Edit reports success but file unchanged in long sessions (+ batched tool calls dropped, Bash output corruption)

Open 💬 3 comments Opened Jun 8, 2026 by heweijue

Summary

In a very long Claude Code session, multiple tools reported success while the operation did not actually take effect (false-positive success). The common thread: the receipt/output of a tool diverged from its real effect, causing the agent to proceed on wrong information and repeatedly claim success when nothing happened.

Environment

  • Claude Code, Platform: macOS (Darwin 25.5.0)
  • Model: Opus 4.8 (1M context) / claude-opus-4-8[1m]
  • Trigger context: very long conversation (dozens of turns, heavy Edit/Write/Bash use)
  • Tools involved: Edit, Write, Bash

Three observed tool-layer anomalies

Bug A — Edit returns "has been updated successfully" but the file is unchanged

  • Two Edit calls to the same file X.md:
  • new_string is simple (one ASCII line, e.g. count: 283) -> actually landed
  • new_string is long + contains special Unicode (arrows, checkmarks, ·, many backticks, nested markdown) -> receipt says success, but the file was not modified
  • Reproduced 3 times (twice batched with other edits, once sent alone); every time the receipt said success but verification showed no change.
  • Verified via: Read of the file + grep -c (= 0) + line inspection — the new content was not present.
  • Suspected trigger: new_string length / specific Unicode characters / complex structure (not yet bisected to the exact character).

Bug B — Multiple tool calls in a single message silently dropped (empty tool_result)

  • One assistant message issued 7 tool calls (3 Write + 4 Edit, including multiple edits to the same file) -> tool_results came back empty, and afterward none of the 7 writes had landed.
  • Reproduced once clearly; switching to small batches / one call at a time made Write return real receipts and land normally.
  • Verified via: wc -c / no such file — none of the 7 target files were created/changed.
  • Suspected trigger: too many tool calls in one message, or multiple edits to the same file in one message.

Bug C — Bash output corruption: repeated echo / multi-line scripts only run the first line

  • Symptom 1: find / ls -d <dir> repeated a single path hundreds of times — ls -d <dir> should not list children at all; the output contradicts the command.
  • Symptom 2: multi-line Bash scripts (several printf; grep lines) executed only the first line; the remaining lines were echoed as literal text, never run.
  • Reproduced multiple times, intermittently; using a single minimal command avoided it.
  • Verified via: output content directly contradicts the command logic (cannot be explained by normal execution).

Impact

Agents rely on tool receipts to judge success/failure. When the receipt is false-success (A), an empty tool_result is misread (B), or output is corrupted (C), the agent proceeds as if it succeeded and chains further errors. In this session the concrete results were: falsely reporting a GitHub publish as successful (it had not happened) and falsely reporting memory-file writes as successful (they had not landed), repeatedly.

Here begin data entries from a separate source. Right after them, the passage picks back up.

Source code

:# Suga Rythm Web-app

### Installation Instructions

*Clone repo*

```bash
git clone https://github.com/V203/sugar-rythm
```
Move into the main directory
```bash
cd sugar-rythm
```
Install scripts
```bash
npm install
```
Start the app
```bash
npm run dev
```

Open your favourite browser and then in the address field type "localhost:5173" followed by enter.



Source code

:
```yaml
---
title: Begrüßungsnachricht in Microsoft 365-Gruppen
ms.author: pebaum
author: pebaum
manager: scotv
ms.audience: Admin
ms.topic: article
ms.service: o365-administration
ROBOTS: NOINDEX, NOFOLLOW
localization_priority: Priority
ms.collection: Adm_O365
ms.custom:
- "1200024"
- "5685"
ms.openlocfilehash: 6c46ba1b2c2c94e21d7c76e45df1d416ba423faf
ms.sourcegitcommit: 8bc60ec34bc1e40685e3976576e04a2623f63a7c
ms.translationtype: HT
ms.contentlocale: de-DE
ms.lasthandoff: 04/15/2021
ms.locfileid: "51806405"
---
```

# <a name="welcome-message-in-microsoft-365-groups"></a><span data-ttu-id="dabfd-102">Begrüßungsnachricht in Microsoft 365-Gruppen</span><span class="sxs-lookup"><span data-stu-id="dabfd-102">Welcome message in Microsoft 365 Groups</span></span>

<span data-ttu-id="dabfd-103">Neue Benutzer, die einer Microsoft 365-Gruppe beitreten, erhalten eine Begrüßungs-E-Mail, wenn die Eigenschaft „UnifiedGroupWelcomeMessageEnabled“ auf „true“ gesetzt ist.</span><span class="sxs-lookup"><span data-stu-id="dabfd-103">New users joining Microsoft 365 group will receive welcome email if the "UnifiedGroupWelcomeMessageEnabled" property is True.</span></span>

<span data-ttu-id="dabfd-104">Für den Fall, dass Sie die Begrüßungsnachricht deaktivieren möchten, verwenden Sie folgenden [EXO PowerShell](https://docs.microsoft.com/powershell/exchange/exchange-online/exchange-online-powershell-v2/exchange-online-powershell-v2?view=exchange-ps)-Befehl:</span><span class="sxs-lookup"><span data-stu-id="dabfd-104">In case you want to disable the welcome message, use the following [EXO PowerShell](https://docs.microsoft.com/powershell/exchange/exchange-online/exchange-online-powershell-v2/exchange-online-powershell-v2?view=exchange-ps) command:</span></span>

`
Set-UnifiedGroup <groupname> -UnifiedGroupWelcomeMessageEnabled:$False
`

Honest disclosure (to help triage)

During this session the model side also exhibited "tool-result hallucination" — e.g. continuing prose with command output that never actually occurred. So some "false successes" need to be disambiguated by the maintainers against the real tool_call args / tool_result blocks + actual file state in the transcript:

  • (a) harness returned success but the operation was a no-op (tool-layer bug), vs
  • (b) the model never received / hallucinated the tool result (model-layer).

This cannot be self-verified from inside the conversation; the transcript is the key evidence. For Bug A I lean toward (a) (because Read showed the file genuinely unchanged while a simpler edit to the same file succeeded at the same time), but please treat the transcript as ground truth.

Suggested investigation

  1. Pull this session's transcript; locate those Edit calls' args + real tool_result + actual file diff.
  2. Focus on the case of two edits to the same file where one landed and one did not — the only difference is the new_string (length / Unicode).
  3. Check whether, under high-token long conversations, the handling of batched tool calls and of Edit with certain Unicode/long new_strings degrades.

Repro hints

  • Long session (high token count) seems necessary to trigger.
  • Batching many tool calls in one message, and Edit with long/Unicode-heavy new_strings, are the strongest correlated factors.
  • Small/single tool calls with ASCII-friendly content were a reliable workaround.